__Action item__.
What is the count of lines in the material below that hold "selectable"? Answer with only that number.

__Available data__.
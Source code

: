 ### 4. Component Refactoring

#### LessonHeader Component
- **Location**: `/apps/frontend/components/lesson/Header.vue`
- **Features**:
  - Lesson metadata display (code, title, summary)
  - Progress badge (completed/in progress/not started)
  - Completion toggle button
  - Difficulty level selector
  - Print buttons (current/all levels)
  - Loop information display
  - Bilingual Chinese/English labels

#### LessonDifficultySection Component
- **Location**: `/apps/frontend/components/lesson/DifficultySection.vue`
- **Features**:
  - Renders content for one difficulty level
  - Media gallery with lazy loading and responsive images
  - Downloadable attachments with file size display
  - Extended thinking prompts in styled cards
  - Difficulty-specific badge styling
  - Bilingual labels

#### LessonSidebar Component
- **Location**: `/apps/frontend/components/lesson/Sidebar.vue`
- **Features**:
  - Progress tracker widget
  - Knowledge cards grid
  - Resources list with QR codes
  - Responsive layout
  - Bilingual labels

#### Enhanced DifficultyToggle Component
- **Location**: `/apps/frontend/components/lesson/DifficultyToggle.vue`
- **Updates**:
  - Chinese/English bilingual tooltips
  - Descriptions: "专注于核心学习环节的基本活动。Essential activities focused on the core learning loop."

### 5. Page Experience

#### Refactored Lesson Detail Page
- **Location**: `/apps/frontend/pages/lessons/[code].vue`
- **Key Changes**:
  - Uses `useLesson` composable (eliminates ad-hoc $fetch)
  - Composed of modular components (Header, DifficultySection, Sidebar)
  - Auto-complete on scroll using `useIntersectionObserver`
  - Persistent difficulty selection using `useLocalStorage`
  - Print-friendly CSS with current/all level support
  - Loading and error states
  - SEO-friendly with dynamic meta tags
--
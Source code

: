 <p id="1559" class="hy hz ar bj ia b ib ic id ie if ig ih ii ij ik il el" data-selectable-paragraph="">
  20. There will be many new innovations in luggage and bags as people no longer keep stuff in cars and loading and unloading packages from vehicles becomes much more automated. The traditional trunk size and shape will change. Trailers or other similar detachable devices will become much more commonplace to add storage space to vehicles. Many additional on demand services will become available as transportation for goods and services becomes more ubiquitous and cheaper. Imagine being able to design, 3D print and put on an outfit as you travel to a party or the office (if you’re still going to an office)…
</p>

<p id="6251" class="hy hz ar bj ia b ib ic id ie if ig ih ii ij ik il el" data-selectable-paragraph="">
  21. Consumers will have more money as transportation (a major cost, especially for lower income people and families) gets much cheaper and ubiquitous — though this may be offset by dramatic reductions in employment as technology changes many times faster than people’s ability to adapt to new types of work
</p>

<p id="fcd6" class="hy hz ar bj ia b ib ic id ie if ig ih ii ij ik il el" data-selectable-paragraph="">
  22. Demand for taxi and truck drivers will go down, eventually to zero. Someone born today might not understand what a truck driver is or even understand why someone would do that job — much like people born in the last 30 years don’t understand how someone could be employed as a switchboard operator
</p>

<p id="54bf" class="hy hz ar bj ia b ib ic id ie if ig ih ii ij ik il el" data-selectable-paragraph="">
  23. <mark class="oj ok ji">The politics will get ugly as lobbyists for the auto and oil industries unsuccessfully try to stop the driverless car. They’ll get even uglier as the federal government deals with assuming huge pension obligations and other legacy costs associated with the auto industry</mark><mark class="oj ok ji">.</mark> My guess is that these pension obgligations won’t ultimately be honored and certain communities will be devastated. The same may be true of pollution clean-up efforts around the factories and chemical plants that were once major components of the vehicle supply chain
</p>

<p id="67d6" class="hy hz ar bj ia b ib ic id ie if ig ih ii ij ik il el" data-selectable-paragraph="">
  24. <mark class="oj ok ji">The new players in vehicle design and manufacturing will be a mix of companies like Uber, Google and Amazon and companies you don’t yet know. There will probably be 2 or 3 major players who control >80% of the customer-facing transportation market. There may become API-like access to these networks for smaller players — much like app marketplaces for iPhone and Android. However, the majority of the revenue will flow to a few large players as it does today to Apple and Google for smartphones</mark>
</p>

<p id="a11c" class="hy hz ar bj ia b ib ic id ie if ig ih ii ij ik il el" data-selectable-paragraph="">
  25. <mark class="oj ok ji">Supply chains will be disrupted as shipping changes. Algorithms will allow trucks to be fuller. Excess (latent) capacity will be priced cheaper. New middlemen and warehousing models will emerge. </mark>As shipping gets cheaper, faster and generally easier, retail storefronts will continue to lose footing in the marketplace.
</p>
==
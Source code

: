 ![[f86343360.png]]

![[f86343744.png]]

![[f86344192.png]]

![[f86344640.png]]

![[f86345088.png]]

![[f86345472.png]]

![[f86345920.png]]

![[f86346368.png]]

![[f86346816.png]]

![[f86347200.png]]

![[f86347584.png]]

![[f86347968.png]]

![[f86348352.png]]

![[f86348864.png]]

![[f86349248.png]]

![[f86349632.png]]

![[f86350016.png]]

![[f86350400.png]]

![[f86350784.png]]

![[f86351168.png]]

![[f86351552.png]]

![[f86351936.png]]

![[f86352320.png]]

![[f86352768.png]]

__Completed task__.
6